New subject: [polyml] Git master update: ARM64, PIE and new bootstrap process

15 May 2021


      Now that 5.8.2 has been released I've updated Git master with some 
changes that have been in the pipeline for some time.  These affect a 
number of issues so they probably need a bit of explanation.  These are: 
a basic code-generator for 64-bit ARM, position-independent executables 
and a new bootstrap process.
This is quite a long message since each of these require some explanation.
Bootstrap
The updated bootstrap process affects all architectures.  Because 
Poly/ML is written in ML there needs to be an ML compiler to compile the 
source.  The solution up to now has been to have pre-built compilers for 
each architecture.  The bootstrap process then compiles the basis 
library and builds the final binary from that.  The problem is that this 
requires a compiler for each architectures; for 5.8.2 that is seven in 
all: X86/32, 32-bit interpreted, 64-bit interpreted, X86/64 and 
X86/64/32, with different version for the last two for Windows and Unix 
because of the different ABIs.  Adding ARM64 would have increased this 
further.
The solution was to bootstrap from the interpreted version.  This 
requires only two pre-built compilers, for 32- and 64-bits.  However 
building a final native code compiler requires the whole system to be 
compiled several times.  This doesn't take long on reasonable hardware 
but can be slow on under-powered machines or with debugging turned on. 
The final binary is as fast as before; it's just the bootstrap that is slow.

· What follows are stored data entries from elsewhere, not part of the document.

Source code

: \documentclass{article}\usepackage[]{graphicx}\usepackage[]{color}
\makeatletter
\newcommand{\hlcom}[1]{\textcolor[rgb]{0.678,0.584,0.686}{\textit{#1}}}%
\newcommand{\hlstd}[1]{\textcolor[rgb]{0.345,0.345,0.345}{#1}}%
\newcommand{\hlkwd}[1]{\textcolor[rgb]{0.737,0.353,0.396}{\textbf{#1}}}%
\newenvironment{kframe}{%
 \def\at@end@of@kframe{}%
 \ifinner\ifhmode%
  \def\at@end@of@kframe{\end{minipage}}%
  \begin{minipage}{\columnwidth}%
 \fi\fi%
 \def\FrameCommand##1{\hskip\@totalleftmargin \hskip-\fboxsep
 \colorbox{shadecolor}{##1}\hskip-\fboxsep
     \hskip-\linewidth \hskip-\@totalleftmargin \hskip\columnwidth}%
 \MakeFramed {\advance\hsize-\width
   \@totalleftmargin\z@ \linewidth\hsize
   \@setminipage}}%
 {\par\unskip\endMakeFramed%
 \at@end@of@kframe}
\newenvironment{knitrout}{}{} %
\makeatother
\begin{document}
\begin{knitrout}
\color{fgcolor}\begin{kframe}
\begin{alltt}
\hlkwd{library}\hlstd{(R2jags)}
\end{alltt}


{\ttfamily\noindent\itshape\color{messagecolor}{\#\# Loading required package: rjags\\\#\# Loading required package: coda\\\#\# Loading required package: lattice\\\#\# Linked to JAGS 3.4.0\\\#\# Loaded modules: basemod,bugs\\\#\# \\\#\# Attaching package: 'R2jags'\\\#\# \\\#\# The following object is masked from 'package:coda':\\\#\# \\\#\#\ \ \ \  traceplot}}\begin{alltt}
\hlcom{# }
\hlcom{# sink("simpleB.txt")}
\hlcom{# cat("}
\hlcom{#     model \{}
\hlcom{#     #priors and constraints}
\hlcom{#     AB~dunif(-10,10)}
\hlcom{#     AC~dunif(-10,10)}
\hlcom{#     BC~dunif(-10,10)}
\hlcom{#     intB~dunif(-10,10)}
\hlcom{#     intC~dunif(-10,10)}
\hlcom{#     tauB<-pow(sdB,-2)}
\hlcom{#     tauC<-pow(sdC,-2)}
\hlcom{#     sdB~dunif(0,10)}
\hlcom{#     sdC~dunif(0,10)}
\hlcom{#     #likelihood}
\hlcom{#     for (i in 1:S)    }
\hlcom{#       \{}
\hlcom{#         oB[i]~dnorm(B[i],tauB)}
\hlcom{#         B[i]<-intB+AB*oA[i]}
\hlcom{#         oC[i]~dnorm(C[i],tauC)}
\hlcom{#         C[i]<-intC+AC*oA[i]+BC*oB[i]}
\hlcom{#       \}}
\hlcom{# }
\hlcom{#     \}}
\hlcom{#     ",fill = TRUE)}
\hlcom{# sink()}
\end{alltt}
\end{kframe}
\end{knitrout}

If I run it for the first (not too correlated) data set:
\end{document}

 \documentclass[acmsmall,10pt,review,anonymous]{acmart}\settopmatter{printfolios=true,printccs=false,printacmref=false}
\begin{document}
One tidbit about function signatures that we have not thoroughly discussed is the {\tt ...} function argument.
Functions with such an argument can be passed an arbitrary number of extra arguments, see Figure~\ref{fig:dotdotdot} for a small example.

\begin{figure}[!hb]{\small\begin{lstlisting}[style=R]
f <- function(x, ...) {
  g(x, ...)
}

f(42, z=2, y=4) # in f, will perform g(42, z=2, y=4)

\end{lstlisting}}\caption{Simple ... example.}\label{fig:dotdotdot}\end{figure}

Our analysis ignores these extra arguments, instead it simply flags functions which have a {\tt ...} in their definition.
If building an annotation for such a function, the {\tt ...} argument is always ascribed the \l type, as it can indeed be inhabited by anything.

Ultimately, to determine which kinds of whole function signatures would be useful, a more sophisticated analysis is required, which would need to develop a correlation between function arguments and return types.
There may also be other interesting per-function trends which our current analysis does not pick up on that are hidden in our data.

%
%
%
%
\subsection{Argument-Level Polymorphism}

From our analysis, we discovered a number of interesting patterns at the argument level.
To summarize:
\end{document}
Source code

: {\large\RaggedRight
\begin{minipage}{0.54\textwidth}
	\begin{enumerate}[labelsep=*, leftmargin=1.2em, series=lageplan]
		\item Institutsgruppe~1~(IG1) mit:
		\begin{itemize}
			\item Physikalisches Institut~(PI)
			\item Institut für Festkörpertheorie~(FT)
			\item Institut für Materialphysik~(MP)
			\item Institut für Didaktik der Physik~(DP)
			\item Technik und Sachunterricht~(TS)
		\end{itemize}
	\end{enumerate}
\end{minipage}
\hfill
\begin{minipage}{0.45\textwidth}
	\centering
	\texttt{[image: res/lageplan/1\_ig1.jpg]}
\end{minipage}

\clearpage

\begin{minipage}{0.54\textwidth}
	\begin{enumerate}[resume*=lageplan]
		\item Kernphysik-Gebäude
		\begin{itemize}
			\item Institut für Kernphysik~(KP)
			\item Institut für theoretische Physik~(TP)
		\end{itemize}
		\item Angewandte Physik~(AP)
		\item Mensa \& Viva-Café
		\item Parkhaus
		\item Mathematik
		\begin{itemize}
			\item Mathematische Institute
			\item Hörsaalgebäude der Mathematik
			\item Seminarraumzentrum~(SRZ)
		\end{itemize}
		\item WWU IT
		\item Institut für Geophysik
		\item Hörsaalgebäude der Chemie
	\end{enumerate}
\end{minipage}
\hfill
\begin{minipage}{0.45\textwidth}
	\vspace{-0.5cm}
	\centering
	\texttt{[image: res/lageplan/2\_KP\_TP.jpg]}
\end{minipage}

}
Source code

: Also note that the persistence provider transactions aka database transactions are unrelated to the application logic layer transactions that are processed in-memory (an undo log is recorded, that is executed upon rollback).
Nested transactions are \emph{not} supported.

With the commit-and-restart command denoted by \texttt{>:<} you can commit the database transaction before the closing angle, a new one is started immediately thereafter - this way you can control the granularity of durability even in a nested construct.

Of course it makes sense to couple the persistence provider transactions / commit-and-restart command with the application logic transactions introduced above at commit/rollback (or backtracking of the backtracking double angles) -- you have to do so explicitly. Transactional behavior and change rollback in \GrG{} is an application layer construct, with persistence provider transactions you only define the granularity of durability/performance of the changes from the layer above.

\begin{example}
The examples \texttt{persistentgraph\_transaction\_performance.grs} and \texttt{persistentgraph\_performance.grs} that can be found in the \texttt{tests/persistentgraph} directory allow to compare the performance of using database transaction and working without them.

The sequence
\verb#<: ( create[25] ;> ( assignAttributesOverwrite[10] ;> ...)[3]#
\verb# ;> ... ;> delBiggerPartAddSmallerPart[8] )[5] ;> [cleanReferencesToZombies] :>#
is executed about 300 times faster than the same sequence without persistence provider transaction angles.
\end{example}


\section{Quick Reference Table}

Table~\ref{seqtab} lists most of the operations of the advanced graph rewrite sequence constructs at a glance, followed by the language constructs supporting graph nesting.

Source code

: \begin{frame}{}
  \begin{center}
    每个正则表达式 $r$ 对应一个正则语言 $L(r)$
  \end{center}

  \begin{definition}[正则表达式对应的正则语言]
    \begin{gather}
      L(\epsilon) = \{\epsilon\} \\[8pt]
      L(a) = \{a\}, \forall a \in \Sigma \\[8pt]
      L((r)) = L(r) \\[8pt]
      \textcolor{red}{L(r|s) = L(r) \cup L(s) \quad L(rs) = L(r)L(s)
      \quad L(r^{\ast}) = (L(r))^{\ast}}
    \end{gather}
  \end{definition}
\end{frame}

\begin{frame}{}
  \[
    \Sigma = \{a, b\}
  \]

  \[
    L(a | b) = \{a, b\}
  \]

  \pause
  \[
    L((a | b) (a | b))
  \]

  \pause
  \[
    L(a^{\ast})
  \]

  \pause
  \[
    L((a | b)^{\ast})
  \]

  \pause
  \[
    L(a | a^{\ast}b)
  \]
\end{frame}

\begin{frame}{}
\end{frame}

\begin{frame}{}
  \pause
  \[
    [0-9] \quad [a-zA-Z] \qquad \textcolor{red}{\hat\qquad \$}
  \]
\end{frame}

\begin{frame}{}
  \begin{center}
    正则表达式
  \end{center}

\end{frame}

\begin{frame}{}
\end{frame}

A consequence of this is that it is no longer necessary to run "make 
compiler" when building from Git.  Previously the compiler itself was 
not rebuilt with a simple "make" so changes that involved the compiler 
itself needed "make compiler" in order to be incorporated.  That is no 
longer the case since the bootstrap process recompiles the compiler. 
"make compiler" has been retained for compatibility but it may actually 
be better not to use it, particularly if --enable-intinf-as-int has been 
included.  --enable-intinf-as-int builds the basis library and any 
subsequent code with int as arbitrary precision.  Running "make 
compiler" would build the compiler itself with arbitrary precision 
rather than fixed precision which will be bulkier even if it doesn't 
noticeably affect the speed.
Position-independent code
The new version now generates position-independent executables on X86/64 
and ARM64.  This has been in the pipe-line for a while but was spurred 
on by the fact that Mac OS requires it for ARM code.  What this means is 
that the code segments in object files created by PolyML.export no 
longer contain absolute addresses.  The "constant area" associated with 
the code for each function is pulled out and placed in a read-only, 
non-executable area.  It's too complicated to do this X86/32 so 32-bit 
programs will continue to need special treatment on platforms that have 
problems with non-PIC but for the majority of code on 64-bits there 
should no longer be problems in this area.  It doesn't apply to Windows, 
which doesn't need this, or to compact 32-bit or interpreted code where 
the "code" is not marked as executable.
ARM64
Last but not least there is now a basic code-generator for the ARM64. 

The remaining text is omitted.